Per questo si stava lavorando già prima dell’ordinanza della Capitane­ria di Porto. Io personalmente avevo scritto evidenziando alcuni crolli, co­adiuvato dal lavoro di Antonio Nahi capo della polizia municipale. Per queste zone si sono chieste delle ri­sorse in modo da poterle ripristinare prima dell’estate ed è stata rifatta la richiesta dopo l’attuale ordinanza a tutti gli assessorati della Regione Pu­glia, rivolgendoci anche direttamente al Presidente Vendola. Sui giornali si può già leggere la risposta data dalla Regione che ne assicura il sostegno. Inoltre è stato istituito il tavolo tecnico tra Comune ed Autorità di bacino, che sovraintende all’assetto idrogeologico della Puglia, per studiare la situazio­ne e localizzare le situazioni di reale pericolo.

Zone di punta come la “Caciulara”, “Lido S. Basilio”, “Li Marangi”, “Roca Vecchia” solo per citarne alcune, come si comporteranno?

In data 15 marzo si è tenuto, presso il comune di Melendugno, un incontro pubblico in cui sono stati invitati i vari operatori turistici e i cittadini tutti. L’intenzione è quella di rilanciare le marine di Melendugno tramite una campagna di comunicazione straor­dinaria, proprio perché c’è stato un evento straordinario, puntando sul buono che abbiamo come ad esempio le nostre spiagge, fruibili e sicure da frequentare. Un gruppo di lavoro co­ordinato con l’Assessore al Turismo Annalisa Prete e all’Ambiente Mau­rizio Cisternino assieme ai volontari semplici cittadini sceglieranno una linea di comunicazione in modo da po­ter “urlare” all’unisono un messaggio così importante.

Da Primo Cittadino e amante in­condizionato della nostra terra quale messaggio vorrebbe tra­smettere ai suoi concittadini?

Melendugno da un po’ di tempo è sulle prime pagine dei giornali per diversi motivi: tap, erosione costiera, regionale otto e criminalità organiz­zata.

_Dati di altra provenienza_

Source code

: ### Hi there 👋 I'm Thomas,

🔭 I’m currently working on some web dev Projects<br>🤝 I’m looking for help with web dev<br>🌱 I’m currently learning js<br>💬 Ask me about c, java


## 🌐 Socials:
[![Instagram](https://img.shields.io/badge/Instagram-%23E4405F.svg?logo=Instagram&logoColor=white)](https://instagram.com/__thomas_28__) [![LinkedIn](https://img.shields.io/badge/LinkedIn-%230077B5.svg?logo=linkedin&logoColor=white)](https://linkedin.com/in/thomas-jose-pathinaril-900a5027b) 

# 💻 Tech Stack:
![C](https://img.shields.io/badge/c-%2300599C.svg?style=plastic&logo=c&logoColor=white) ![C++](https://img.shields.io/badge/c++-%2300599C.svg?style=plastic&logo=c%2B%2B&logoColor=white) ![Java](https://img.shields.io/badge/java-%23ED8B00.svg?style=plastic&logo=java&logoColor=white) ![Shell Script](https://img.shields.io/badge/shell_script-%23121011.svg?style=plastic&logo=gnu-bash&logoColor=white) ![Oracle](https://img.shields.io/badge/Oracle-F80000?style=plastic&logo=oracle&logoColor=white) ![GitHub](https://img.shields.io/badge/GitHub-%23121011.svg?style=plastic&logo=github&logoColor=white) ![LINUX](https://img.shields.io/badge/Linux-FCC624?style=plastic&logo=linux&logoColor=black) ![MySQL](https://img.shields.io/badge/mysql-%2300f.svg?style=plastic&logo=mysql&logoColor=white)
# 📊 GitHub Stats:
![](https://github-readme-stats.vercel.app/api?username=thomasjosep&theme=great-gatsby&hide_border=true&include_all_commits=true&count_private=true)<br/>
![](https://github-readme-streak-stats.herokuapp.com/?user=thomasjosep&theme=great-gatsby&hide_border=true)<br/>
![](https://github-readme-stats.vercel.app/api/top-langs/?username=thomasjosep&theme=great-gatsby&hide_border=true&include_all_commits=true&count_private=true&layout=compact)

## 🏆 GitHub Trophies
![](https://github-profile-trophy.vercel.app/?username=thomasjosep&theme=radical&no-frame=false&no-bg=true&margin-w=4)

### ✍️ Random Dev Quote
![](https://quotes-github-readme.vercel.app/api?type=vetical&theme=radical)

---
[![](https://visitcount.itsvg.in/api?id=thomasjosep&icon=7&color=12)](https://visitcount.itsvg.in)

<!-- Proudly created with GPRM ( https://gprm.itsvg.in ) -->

Pertanto affermo che bisogna sempre tenere la guardia alta, stare sulla notizia e sul pezzo, ribattere in maniera razionale senza farsi prende­re dall’istinto e cercare di trasmettere la tranquillità di chi amministra come un buon padre di famiglia tenendo in­nanzi l’interesse del territorio e della comunità. E io, in qualità di Sindaco e porta voce di questa mia splendida co­munità, sostengo, essendone convinto, che avendo questa linea di indirizzo e conduzione sicuramente alla fine avre­mo ragione su tutti questi aspetti.